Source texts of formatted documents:
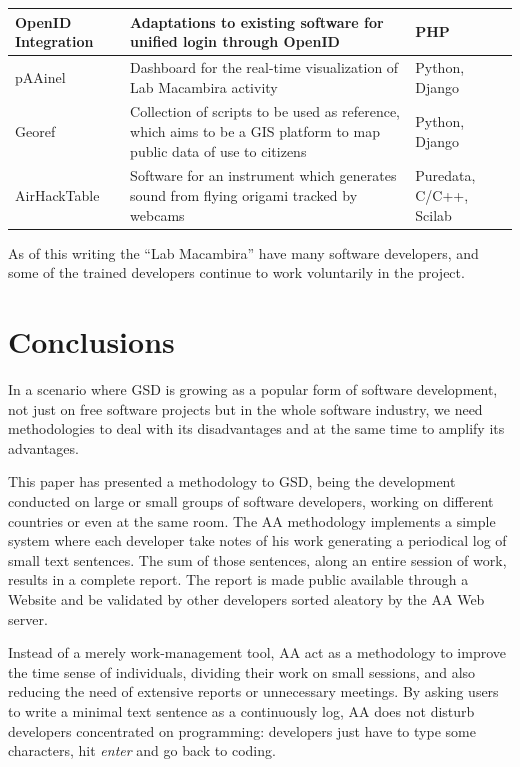 \documentclass[letterpaper]{article}
\begin{document}
\begin{table}
\begin{tabular}{|l|p{5cm}|l|}
        \hline
        OpenID Integration & Adaptations to existing software for
        unified login through OpenID & PHP \\
        \hline
        pAAinel & Dashboard for the real-time visualization of Lab
        Macambira activity & Python, Django \\
        \hline
        Georef & Collection of scripts to be used as reference, which
        aims to be a GIS platform to map public data of use to
        citizens & Python, Django \\
        \hline
        AirHackTable & Software for an instrument which generates
        sound from flying origami tracked by webcams & Puredata,
        C/C++, Scilab \\
        \hline
        \end{tabular}
    \label{tabela:criados}
\end{table}

As of this writing the ``Lab Macambira'' have many software
developers, and some of the trained developers continue to work
voluntarily in the project.

\section{Conclusions}
\label{conclusions}

In a scenario where GSD is growing as a popular form of software
development, not just on free software projects but in the whole
software industry, we need methodologies to deal with its
disadvantages and at the same time to amplify its advantages.

This paper has presented a methodology to GSD, being the development
conducted on large or small groups of software developers, working on
different countries or even at the same room. The AA methodology
implements a simple system where each developer take notes of his work
generating a periodical log of small text sentences. The sum of those
sentences, along an entire session of work, results in a complete
report. The report is made public available through a Website and be
validated by other developers sorted aleatory by the AA Web server.

Instead of a merely work-management tool, AA act as a methodology to
improve the time sense of individuals, dividing their work on small
sessions, and also reducing the need of extensive
reports or unnecessary meetings. By asking users to write a minimal
text sentence as a continuously log, AA does not disturb developers
concentrated on programming: developers just have to type some
characters, hit \textit{enter} and go back to coding.
\end{document}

_About this task_. Would you copy the records word for word, without any of their pictures?

_Solution to this exercise_.
 \documentclass[letterpaper]{article}
\begin{document}
\begin{table}
\begin{tabular}{|l|p{5cm}|l|}
        \hline
        OpenID Integration & Adaptations to existing software for
        unified login through OpenID & PHP \\
        \hline
        pAAinel & Dashboard for the real-time visualization of Lab
        Macambira activity & Python, Django \\
        \hline
        Georef & Collection of scripts to be used as reference, which
        aims to be a GIS platform to map public data of use to
        citizens & Python, Django \\
        \hline
        AirHackTable & Software for an instrument which generates
        sound from flying origami tracked by webcams & Puredata,
        C/C++, Scilab \\
        \hline
        \end{tabular}
    \label{tabela:criados}
\end{table}

As of this writing the ``Lab Macambira'' have many software
developers, and some of the trained developers continue to work
voluntarily in the project.

\section{Conclusions}
\label{conclusions}

In a scenario where GSD is growing as a popular form of software
development, not just on free software projects but in the whole
software industry, we need methodologies to deal with its
disadvantages and at the same time to amplify its advantages.

This paper has presented a methodology to GSD, being the development
conducted on large or small groups of software developers, working on
different countries or even at the same room. The AA methodology
implements a simple system where each developer take notes of his work
generating a periodical log of small text sentences. The sum of those
sentences, along an entire session of work, results in a complete
report. The report is made public available through a Website and be
validated by other developers sorted aleatory by the AA Web server.

Instead of a merely work-management tool, AA act as a methodology to
improve the time sense of individuals, dividing their work on small
sessions, and also reducing the need of extensive
reports or unnecessary meetings. By asking users to write a minimal
text sentence as a continuously log, AA does not disturb developers
concentrated on programming: developers just have to type some
characters, hit \textit{enter} and go back to coding.
\end{document}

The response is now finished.